** Opening AVAILABLE DATA block **

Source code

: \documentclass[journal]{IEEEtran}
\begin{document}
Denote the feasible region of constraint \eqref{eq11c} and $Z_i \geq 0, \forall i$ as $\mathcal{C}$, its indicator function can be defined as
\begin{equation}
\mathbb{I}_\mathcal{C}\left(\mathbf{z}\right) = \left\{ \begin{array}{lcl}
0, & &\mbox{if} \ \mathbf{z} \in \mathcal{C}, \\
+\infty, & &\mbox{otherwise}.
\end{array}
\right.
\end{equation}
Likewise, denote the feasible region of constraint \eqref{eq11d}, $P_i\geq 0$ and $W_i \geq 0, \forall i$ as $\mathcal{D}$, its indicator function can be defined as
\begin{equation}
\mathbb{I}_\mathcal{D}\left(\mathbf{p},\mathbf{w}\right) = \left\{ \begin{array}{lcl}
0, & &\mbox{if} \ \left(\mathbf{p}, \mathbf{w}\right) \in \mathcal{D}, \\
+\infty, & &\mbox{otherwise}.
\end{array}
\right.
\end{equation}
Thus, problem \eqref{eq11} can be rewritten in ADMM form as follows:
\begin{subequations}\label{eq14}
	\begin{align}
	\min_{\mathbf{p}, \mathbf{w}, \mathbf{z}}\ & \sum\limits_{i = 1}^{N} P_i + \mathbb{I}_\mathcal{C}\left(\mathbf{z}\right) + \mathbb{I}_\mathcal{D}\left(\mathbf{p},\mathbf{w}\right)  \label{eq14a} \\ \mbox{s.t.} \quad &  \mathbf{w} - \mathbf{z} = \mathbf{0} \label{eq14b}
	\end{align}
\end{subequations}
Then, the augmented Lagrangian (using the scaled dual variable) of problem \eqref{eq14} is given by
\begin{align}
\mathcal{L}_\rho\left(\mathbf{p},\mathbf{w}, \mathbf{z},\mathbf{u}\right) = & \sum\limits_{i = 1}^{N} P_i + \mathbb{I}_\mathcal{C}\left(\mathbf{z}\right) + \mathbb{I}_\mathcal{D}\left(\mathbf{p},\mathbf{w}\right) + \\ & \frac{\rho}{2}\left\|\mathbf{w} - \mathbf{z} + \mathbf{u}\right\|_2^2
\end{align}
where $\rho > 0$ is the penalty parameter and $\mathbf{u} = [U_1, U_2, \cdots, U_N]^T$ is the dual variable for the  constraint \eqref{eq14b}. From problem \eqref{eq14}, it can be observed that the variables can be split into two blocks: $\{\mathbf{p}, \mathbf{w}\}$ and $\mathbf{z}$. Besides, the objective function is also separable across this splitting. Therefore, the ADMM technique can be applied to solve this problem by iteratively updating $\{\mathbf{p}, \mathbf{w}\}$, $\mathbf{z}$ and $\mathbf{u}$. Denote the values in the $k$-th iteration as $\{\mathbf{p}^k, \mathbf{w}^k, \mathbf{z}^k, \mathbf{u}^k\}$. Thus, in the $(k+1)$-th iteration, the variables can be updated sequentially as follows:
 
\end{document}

** Closing AVAILABLE DATA block **
** Opening AVAILABLE DATA block **

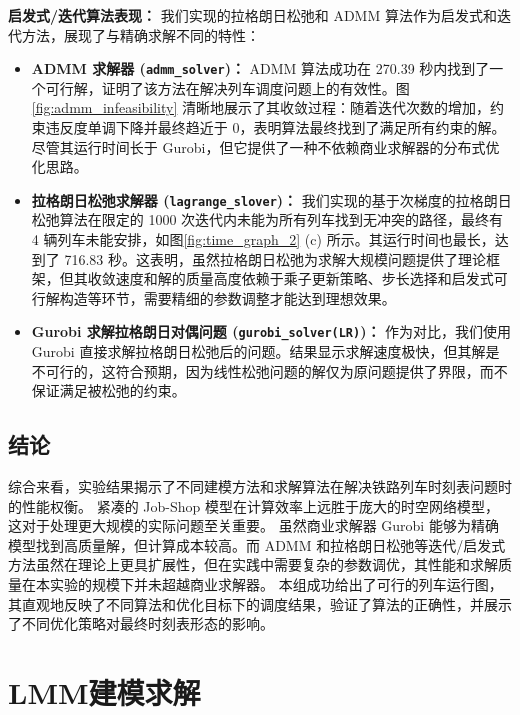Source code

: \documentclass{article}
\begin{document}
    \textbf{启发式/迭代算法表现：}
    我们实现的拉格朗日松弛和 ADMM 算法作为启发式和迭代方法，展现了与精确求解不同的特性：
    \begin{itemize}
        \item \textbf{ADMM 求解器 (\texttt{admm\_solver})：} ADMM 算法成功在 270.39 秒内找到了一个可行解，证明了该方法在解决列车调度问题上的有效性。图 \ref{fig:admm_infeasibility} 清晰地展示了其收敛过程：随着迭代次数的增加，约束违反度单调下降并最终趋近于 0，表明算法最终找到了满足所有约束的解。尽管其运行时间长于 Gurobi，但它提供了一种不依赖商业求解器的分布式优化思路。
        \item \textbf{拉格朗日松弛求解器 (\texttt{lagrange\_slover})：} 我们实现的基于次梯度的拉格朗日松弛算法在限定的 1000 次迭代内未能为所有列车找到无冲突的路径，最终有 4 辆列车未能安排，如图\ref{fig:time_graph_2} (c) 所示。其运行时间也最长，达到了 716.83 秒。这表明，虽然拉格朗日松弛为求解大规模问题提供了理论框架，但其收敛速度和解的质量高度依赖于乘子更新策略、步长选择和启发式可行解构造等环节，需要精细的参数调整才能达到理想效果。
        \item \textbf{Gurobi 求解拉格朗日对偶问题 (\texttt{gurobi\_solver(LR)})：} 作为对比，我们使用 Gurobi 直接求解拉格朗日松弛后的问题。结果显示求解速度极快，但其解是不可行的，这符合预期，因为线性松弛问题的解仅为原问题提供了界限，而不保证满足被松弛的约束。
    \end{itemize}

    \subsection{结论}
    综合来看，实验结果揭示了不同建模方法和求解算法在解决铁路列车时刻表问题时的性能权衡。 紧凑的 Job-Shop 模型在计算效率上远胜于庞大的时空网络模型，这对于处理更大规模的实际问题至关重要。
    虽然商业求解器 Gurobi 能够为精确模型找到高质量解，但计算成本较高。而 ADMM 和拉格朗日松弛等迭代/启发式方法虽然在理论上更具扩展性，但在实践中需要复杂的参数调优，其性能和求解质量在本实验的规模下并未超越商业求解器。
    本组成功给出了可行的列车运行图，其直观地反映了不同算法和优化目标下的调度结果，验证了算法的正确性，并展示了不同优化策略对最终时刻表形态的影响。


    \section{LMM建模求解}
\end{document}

** Closing AVAILABLE DATA block **

■ **WHAT YOU NEED TO DO**
Check each line in the records above for the word "Thus". Return those that have it.

■ **EXERCISE SOLUTION**
Thus, problem \eqref{eq11} can be rewritten in ADMM form as follows:
where $\rho > 0$ is the penalty parameter and $\mathbf{u} = [U_1, U_2, \cdots, U_N]^T$ is the dual variable for the  constraint \eqref{eq14b}. From problem \eqref{eq14}, it can be observed that the variables can be split into two blocks: $\{\mathbf{p}, \mathbf{w}\}$ and $\mathbf{z}$. Besides, the objective function is also separable across this splitting. Therefore, the ADMM technique can be applied to solve this problem by iteratively updating $\{\mathbf{p}, \mathbf{w}\}$, $\mathbf{z}$ and $\mathbf{u}$. Denote the values in the $k$-th iteration as $\{\mathbf{p}^k, \mathbf{w}^k, \mathbf{z}^k, \mathbf{u}^k\}$. Thus, in the $(k+1)$-th iteration, the variables can be updated sequentially as follows:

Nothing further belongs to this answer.